Creating a augmented reality content that is accurate and realistic require a lot of physic.

1 : First let's talk about the sensors.

The most common sensor is a camera, that use standard light traveling physics to work.

Then there are TOF sensors that emit infrared light or else and measure the time taken to come back to a dedicated sensor. This is the best and most precise way to measure the distance of a point. You can see the result by comparing Camera tracking and lidar tracking.

2 : then, the tracking and occlusion

After mapping every frame individually, the device must determine the motion of the device to reverse calculate the actual position of the world. Here is the physics of motion. Lot's of machine learning are involved into understanding how rolling shutter and motion blur may false the result and estimate the right one.

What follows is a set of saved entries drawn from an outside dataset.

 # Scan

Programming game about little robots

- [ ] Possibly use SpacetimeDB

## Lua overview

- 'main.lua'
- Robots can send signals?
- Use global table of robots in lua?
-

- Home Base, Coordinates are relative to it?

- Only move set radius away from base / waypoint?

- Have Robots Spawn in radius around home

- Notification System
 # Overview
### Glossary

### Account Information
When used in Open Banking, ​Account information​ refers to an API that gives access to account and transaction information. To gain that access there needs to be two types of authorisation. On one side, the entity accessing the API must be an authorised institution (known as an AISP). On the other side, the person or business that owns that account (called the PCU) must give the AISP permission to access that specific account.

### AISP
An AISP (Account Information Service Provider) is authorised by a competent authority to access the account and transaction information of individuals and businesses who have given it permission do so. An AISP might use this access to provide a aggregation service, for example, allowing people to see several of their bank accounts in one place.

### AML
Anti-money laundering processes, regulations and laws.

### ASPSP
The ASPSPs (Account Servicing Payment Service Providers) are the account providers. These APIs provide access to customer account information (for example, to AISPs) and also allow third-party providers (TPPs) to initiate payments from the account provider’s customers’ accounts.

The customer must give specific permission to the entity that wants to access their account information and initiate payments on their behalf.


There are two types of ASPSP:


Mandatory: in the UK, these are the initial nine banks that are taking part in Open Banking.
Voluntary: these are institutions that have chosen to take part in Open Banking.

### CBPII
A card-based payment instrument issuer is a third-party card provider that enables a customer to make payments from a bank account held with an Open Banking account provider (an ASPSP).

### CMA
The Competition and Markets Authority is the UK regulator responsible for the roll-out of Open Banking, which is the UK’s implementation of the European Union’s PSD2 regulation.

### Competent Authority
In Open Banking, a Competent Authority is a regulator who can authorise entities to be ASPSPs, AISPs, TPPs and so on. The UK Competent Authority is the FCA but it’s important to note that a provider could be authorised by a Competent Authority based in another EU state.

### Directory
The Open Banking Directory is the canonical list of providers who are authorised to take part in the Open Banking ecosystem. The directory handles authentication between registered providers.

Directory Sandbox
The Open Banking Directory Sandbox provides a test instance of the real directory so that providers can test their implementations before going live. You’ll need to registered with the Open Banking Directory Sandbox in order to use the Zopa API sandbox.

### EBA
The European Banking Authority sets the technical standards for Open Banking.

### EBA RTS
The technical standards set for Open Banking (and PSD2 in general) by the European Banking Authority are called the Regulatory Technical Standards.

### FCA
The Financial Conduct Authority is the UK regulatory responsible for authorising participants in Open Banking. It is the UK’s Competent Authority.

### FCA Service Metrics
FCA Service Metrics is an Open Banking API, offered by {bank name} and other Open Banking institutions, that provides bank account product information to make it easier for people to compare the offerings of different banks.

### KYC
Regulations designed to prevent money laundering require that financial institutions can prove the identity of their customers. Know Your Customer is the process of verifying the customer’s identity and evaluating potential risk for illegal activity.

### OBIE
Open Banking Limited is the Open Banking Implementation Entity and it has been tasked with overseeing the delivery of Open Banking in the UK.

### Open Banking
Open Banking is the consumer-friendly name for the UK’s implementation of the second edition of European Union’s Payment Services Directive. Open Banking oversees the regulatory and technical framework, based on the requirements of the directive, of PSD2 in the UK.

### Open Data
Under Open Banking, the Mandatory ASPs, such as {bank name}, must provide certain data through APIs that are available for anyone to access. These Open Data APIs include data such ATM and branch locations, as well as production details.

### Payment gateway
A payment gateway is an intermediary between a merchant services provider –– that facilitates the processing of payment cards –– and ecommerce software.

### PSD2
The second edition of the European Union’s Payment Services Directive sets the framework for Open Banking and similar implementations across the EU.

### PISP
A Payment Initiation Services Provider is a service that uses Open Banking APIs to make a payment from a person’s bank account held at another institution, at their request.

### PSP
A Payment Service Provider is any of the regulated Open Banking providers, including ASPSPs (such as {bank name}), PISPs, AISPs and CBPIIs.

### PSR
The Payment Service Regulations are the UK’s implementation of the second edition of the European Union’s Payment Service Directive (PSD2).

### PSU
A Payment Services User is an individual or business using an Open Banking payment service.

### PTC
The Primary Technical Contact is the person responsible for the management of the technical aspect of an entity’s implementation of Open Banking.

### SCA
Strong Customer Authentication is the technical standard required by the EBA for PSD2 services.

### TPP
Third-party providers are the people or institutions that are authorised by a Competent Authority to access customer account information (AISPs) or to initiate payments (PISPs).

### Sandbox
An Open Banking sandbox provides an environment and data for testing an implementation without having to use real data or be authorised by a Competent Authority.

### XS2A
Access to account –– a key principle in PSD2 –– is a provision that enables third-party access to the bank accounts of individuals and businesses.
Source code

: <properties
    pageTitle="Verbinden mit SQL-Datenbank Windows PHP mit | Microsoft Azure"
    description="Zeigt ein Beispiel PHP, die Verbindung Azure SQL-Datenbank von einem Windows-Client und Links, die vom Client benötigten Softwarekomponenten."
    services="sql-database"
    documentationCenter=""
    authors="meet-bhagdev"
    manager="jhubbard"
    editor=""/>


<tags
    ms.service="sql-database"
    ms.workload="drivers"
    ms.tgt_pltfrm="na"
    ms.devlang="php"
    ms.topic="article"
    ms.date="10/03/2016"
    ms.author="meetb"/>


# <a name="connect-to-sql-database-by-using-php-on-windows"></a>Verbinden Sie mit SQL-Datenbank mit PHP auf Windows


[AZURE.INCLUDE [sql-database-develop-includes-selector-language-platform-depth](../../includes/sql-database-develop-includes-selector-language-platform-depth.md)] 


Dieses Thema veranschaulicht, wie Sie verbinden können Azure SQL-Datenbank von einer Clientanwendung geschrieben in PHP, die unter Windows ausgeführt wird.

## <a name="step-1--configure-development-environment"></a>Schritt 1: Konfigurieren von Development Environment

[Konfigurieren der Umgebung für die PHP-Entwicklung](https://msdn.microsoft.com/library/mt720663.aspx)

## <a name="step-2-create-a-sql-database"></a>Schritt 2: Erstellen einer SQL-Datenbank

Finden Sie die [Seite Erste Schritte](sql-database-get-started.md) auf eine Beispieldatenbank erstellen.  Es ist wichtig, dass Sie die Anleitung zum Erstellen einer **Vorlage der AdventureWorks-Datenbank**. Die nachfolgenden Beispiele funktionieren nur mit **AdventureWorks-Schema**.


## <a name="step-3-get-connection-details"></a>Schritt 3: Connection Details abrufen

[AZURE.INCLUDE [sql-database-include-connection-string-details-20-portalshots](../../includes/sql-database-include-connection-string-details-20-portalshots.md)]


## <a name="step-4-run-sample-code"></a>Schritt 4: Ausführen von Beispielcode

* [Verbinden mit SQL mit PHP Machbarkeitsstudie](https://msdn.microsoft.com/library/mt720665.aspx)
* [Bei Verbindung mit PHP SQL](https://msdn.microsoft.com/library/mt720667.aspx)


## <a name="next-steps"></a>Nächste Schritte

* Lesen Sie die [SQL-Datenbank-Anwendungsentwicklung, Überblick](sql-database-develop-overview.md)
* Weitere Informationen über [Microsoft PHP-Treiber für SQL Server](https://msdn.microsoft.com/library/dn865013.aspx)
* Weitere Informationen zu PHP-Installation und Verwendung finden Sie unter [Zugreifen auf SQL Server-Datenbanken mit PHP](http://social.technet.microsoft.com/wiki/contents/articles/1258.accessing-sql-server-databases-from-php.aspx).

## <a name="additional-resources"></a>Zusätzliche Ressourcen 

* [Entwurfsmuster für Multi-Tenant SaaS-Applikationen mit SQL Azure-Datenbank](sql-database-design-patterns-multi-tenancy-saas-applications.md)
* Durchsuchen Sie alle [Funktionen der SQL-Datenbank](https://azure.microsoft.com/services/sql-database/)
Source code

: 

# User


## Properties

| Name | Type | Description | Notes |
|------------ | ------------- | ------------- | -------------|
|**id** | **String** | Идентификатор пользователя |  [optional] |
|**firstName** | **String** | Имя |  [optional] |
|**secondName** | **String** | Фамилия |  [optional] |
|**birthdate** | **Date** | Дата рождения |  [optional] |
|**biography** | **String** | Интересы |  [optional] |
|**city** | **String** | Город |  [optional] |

We can add that the 3d mapping of the world help us understand how a 3d object is obstructed from our view by real object, like walls, tables, chairs, that would be between the 3d object and the viewer.

3 : after motion, light.

One key feature to make a 3d object look real is the accurate lighting and shadow. Nowadays 3d models use PBR materials (Physically based Rendering). It means that the object will look like a real object if the light is exactly the same as in the real world.

In cinema, when filming while preparing the inclusion of 3d models. They add on the shot a simple sphere with the exact material the models will have, and the way it react to light is used for reference for the 3d artists that will integrate the models. The sphère is then rotoscoped out of the shot.

In real time, this reference lighting have to be interpreted from the light behavior of the real world, I won't go into details on how this is related to physics but you get the picture.

Conclusion :

Augmented reality is related to the light part of physics (except the orientation sensors).